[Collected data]

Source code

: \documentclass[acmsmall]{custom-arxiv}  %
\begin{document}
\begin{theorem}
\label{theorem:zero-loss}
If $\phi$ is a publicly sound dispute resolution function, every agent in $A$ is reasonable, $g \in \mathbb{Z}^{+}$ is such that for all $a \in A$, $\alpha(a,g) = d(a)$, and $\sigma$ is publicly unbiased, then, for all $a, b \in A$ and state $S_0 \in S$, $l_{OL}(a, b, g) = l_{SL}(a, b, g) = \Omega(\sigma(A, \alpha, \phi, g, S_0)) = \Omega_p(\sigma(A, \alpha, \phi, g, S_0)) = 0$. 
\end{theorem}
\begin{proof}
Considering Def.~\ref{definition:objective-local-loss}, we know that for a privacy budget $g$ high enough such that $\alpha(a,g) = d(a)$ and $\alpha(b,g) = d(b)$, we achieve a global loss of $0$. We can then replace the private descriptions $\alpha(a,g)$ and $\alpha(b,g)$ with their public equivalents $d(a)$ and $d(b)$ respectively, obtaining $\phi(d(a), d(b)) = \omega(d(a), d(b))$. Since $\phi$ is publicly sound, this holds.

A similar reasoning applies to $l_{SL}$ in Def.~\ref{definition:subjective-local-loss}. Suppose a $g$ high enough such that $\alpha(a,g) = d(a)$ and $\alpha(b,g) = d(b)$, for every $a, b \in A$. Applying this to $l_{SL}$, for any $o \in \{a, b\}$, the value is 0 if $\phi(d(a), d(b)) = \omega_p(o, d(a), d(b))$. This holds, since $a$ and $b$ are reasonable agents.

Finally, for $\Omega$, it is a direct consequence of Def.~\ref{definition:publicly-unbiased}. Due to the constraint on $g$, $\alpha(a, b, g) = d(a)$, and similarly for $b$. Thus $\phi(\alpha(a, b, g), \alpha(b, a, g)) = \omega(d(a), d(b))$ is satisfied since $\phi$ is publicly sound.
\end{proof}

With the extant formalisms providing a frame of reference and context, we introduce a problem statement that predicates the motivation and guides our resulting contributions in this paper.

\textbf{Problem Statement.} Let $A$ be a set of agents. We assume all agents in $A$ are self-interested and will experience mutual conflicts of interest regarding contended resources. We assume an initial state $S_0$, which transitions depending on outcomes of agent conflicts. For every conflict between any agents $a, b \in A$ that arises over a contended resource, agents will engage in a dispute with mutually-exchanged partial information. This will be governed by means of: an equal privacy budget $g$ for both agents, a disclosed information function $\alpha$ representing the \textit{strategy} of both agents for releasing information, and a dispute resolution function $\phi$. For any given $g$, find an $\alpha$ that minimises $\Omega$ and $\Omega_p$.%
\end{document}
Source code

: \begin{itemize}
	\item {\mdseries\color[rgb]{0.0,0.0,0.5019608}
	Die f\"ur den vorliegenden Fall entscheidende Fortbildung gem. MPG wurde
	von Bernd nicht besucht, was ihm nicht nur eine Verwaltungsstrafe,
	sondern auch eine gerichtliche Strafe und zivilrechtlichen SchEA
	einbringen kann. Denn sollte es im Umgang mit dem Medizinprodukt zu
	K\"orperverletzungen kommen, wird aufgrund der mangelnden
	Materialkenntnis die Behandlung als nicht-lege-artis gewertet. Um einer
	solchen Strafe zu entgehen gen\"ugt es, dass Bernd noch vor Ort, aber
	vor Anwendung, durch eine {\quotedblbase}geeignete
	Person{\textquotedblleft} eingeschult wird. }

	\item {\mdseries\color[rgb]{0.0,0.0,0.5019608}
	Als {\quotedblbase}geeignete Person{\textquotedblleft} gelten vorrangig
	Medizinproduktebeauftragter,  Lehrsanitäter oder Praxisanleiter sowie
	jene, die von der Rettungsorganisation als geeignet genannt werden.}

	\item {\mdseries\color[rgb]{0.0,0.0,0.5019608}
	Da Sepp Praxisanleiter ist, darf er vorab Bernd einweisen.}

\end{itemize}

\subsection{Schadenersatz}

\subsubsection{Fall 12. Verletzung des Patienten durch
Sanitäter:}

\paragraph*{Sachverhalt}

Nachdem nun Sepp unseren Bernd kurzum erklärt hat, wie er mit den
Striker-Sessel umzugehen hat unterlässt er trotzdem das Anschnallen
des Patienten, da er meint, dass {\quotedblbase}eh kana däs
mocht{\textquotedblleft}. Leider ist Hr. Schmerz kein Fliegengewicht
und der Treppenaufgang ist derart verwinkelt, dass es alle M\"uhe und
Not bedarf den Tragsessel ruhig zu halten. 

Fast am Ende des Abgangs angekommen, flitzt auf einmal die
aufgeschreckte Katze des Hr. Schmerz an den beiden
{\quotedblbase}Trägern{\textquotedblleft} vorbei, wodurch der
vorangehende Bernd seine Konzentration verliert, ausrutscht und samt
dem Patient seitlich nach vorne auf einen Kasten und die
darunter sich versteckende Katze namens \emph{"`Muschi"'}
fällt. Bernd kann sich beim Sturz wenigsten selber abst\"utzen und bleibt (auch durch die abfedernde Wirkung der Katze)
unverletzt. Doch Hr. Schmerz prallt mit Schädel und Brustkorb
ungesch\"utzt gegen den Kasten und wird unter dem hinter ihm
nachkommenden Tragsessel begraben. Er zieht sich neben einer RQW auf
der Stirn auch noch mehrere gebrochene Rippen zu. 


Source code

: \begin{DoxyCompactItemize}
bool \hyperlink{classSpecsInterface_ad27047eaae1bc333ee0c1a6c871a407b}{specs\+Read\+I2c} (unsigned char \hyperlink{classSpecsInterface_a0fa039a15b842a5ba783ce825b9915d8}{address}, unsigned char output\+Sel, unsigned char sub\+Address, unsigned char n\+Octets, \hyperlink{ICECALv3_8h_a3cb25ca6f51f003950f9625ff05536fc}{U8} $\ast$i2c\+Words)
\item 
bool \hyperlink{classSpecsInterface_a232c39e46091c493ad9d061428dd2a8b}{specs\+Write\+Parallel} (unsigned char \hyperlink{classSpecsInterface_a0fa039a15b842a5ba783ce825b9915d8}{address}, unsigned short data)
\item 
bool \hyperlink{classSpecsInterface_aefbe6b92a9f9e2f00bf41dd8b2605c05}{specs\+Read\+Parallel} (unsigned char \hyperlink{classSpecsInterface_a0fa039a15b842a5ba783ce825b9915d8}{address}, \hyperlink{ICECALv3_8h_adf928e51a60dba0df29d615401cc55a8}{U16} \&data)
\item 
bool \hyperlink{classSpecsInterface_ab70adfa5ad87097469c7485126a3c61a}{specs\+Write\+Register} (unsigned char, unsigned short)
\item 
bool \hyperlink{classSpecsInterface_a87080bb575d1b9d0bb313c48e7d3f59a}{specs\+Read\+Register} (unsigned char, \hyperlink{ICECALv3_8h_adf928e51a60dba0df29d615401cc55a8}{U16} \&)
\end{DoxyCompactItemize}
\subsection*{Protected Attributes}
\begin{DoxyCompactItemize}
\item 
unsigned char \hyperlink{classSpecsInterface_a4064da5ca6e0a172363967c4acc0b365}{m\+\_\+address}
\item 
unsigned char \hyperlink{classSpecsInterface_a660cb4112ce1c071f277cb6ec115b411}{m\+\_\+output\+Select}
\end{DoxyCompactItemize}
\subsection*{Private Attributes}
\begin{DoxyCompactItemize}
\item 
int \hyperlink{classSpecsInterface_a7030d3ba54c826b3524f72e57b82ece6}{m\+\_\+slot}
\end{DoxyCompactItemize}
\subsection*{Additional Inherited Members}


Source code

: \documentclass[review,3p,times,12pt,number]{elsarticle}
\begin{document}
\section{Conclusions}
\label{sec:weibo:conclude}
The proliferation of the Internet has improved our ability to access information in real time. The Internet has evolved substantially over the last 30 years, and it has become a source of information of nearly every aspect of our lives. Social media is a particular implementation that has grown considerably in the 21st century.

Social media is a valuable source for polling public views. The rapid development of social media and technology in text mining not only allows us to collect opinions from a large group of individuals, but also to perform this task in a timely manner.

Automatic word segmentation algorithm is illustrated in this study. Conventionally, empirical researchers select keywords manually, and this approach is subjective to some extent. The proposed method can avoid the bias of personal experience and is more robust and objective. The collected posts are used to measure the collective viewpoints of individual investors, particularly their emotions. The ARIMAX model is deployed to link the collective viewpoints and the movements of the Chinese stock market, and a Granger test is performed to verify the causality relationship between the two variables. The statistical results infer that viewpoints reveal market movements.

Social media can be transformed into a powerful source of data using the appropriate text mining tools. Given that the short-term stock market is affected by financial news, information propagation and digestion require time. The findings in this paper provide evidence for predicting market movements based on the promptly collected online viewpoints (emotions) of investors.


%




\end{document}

| Description of the task |
Scan the records above and report every line with the string "documentclass".

| Output for this exercise |
: \documentclass[acmsmall]{custom-arxiv}  %
: \documentclass[review,3p,times,12pt,number]{elsarticle}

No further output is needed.